» Excerpts from a dataset

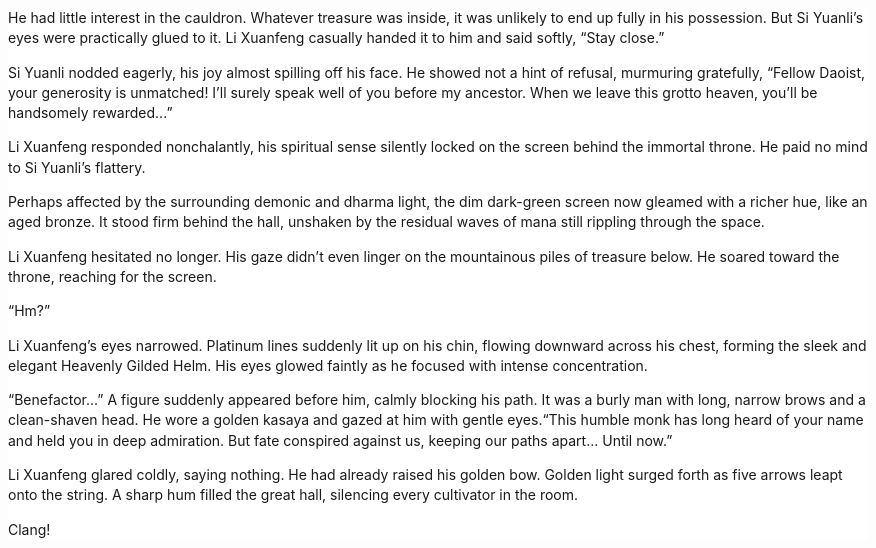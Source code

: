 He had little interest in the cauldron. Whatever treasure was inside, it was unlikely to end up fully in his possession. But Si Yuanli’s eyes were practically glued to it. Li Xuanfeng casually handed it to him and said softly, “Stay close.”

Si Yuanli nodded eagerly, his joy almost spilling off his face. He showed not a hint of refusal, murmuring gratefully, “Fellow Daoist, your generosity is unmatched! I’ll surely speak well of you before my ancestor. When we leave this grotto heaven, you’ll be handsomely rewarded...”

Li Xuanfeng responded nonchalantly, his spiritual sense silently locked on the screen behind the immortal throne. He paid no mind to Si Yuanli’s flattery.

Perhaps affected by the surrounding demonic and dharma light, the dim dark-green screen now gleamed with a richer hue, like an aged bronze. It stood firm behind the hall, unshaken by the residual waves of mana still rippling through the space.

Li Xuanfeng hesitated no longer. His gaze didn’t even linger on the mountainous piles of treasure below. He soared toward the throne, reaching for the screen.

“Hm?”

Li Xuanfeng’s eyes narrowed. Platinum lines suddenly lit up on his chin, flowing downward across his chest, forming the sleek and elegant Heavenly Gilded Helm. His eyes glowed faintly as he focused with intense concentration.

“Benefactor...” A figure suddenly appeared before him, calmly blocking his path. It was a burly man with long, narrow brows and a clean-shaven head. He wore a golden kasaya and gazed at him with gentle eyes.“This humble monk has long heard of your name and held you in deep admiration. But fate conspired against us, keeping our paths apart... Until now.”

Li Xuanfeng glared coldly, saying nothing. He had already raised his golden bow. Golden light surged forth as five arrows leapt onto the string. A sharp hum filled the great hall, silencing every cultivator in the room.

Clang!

» What the task asks
Return the span of lines in the data above that opens at the line with "Li Xuanfeng hesitated" and closes at the line with "A figure suddenly", exactly, ends included, nothing else.

» Answer below
Li Xuanfeng hesitated no longer. His gaze didn’t even linger on the mountainous piles of treasure below. He soared toward the throne, reaching for the screen.

“Hm?”

Li Xuanfeng’s eyes narrowed. Platinum lines suddenly lit up on his chin, flowing downward across his chest, forming the sleek and elegant Heavenly Gilded Helm. His eyes glowed faintly as he focused with intense concentration.

“Benefactor...” A figure suddenly appeared before him, calmly blocking his path. It was a burly man with long, narrow brows and a clean-shaven head. He wore a golden kasaya and gazed at him with gentle eyes.“This humble monk has long heard of your name and held you in deep admiration. But fate conspired against us, keeping our paths apart... Until now.”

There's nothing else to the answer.